Google CEO Sundar Pichai informed the company last week that some 12,000 positions would be eliminated due to macroeconomic turmoil, impacting roughly 6% of the company’s workforce. Executives dismissed 31 massage therapists, 21 members of the Trust and Safety department, and two diversity czars, according to disclosures with the California Worker Adjustment and Retraining Notification system obtained by The Daily Wire.

One employee with the title of “Diversity Manager” and another with the title of “Diversity Specialist” were listed in the disclosures. The latter position earned an average of $84,000 per year in base pay, $11,000 per year in bonuses, and $19,000 per year in stock benefits for expected annual compensation ranging between $90,000 and $148,000, according to an estimate from Glassdoor.

Individuals working in the Trust and Safety department are charged with “deciding what content is allowed on our platforms” while “preserving people’s right to express themselves freely at the colossal scale we operate,” according to a blog post shared on Google’s website. Employees with “Manager,” “Analyst,” and “Specialist” titles were dismissed from the business unit, according to the disclosures. Investigative journalists who were provided internal communications at Twitter recently found that employees in the Trust and Safety department coordinated with the FBI and intelligence agencies to censor political content.

Beyond the aforementioned positions, hundreds of employees bearing titles as divergent as “Product Analyst,” “Verification Engineer,” “Compliance Specialist,” and “Solutions Consultant” were impacted by the layoffs, according to the disclosures with the state of California, which requires companies to inform affected employees in the state 60 days before a mass layoff.

The dismissal of the employees classified as “Massage Therapists” comes as prominent companies in Silicon Valley face mockery for excessive employee perks that critics say distract unmotivated employees from their primary responsibilities.
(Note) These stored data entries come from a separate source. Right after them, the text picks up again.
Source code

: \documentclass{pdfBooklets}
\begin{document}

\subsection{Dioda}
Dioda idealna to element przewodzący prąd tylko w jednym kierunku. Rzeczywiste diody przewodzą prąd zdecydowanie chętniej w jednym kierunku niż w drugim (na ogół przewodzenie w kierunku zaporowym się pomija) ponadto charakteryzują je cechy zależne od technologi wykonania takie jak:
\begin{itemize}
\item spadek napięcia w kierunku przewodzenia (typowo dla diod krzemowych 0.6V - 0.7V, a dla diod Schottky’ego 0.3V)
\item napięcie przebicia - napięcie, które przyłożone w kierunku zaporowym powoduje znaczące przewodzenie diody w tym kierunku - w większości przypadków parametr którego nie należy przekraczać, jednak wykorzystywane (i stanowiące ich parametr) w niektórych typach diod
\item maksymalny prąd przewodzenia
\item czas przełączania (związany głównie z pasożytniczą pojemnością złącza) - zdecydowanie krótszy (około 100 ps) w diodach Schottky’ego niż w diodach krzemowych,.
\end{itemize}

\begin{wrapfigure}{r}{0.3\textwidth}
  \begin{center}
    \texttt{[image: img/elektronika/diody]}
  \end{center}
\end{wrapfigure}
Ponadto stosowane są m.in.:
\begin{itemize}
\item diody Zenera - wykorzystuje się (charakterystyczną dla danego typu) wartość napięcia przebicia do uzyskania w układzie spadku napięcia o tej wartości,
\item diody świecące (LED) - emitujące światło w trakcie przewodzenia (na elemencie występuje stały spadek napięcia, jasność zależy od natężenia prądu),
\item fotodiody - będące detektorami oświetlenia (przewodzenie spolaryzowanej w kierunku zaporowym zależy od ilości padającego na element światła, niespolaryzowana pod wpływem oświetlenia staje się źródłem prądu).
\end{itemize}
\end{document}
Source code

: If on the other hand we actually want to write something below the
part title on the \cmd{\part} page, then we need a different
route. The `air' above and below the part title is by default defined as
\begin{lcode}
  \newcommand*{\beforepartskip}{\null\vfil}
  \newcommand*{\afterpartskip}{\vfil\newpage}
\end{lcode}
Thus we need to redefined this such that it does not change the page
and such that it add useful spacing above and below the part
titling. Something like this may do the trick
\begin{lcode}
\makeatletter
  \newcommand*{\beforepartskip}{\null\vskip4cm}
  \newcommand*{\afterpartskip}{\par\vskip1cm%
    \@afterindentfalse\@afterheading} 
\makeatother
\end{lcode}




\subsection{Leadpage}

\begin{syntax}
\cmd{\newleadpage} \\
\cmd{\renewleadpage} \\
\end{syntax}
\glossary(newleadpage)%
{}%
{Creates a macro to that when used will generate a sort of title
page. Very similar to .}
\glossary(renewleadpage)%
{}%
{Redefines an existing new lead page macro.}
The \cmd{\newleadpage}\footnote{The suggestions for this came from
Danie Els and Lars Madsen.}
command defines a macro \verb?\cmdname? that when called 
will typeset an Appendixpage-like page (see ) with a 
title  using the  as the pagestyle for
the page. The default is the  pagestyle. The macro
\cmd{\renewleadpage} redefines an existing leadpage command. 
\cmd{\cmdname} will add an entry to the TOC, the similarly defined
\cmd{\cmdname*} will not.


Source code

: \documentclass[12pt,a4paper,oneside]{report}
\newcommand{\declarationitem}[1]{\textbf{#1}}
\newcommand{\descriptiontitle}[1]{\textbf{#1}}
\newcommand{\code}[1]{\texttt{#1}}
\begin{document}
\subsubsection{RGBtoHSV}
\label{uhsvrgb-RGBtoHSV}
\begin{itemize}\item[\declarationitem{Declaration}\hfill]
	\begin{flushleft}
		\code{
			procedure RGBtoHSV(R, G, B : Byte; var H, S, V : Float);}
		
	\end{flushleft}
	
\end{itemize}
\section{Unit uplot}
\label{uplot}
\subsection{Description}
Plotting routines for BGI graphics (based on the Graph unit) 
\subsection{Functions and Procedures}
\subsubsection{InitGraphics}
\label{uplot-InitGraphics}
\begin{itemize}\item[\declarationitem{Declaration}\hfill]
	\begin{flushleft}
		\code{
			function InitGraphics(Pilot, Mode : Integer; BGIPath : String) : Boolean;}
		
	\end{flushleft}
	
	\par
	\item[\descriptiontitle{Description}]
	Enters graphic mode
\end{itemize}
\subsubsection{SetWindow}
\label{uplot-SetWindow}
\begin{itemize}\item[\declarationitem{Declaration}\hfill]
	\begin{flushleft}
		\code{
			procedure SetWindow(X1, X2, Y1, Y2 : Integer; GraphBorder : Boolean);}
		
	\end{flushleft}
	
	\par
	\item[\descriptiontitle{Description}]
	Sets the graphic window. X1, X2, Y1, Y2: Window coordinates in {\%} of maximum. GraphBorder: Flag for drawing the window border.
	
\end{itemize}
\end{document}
One former Google employee who posted footage of herself enjoying the company’s free meals and lavishly themed rooms later shared another tear-filled video showing herself after learning that she had been dismissed.
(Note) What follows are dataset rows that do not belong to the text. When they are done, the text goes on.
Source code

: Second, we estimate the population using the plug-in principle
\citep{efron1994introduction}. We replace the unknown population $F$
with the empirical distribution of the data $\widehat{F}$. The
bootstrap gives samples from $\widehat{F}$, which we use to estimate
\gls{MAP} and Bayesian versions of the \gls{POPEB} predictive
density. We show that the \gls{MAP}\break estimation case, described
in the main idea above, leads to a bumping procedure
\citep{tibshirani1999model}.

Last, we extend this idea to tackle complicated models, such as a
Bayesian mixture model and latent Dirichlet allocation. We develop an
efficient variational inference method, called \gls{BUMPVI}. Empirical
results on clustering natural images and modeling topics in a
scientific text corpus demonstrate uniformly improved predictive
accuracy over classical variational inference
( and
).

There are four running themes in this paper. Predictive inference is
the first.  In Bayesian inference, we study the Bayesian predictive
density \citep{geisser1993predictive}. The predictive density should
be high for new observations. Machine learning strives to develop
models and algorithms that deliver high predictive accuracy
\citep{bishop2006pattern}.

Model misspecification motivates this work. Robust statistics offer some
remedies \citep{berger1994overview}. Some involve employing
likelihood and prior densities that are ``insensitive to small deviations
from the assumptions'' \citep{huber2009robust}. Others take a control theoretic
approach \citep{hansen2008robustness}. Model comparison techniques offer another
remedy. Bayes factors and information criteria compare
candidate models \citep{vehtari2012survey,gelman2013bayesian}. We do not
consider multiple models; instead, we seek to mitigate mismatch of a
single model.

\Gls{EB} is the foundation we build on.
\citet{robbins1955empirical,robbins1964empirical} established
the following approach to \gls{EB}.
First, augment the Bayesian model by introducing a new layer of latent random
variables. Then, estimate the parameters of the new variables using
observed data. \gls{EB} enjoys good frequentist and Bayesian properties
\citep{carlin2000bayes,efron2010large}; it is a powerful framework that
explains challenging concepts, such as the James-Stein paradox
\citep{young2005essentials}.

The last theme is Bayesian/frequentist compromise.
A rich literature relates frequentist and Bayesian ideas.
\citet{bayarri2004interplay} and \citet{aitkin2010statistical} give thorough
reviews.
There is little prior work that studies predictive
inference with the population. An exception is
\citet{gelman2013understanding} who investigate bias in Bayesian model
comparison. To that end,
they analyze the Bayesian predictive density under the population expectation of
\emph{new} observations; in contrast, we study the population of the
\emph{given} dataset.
Twitter, which recently reduced headcount by as much as two-thirds amid Elon Musk’s efforts to make the company “much more engineering-driven,” auctioned a variety of kitchen equipment and furniture such as espresso machines, rotisserie ovens, commercial blenders, refrigerators, griddles, fryers, braising pans, and pizza ovens. Musk warned employees that they should expect “extremely hardcore” hours should they desire to stay at the company.

The headcount reduction at Twitter has contributed to investors requesting further dismissals at other prominent companies. The Children’s Investment Fund Management CEO Christopher Hohn called for Alphabet to slash headcount by another 25,000 workers, referencing excessive median salaries of $300,000 and rapid growth in payrolls, noting that Alphabet has “more than doubled” payrolls in only five years. “Cost discipline is now required as revenue growth is slowing,” he wrote in a letter to Pichai. “In a new era of slower revenue growth, aggressive cost management is essential.”

Altimeter Capital Management CEO Brad Gerstner likewise pressed Meta CEO Mark Zuckerberg to reform the company’s hiring practices and focus on core competencies, noting that headcount had tripled in the span of four years.

“It is a poorly kept secret in Silicon Valley that companies ranging from Google to Meta to Twitter to Uber could achieve similar levels of revenue with far fewer people,” he asserted. “I would take it a step further and argue that these incredible companies would run even better and more efficiently without the layers and lethargy that comes with this extreme rate of employee expansion.”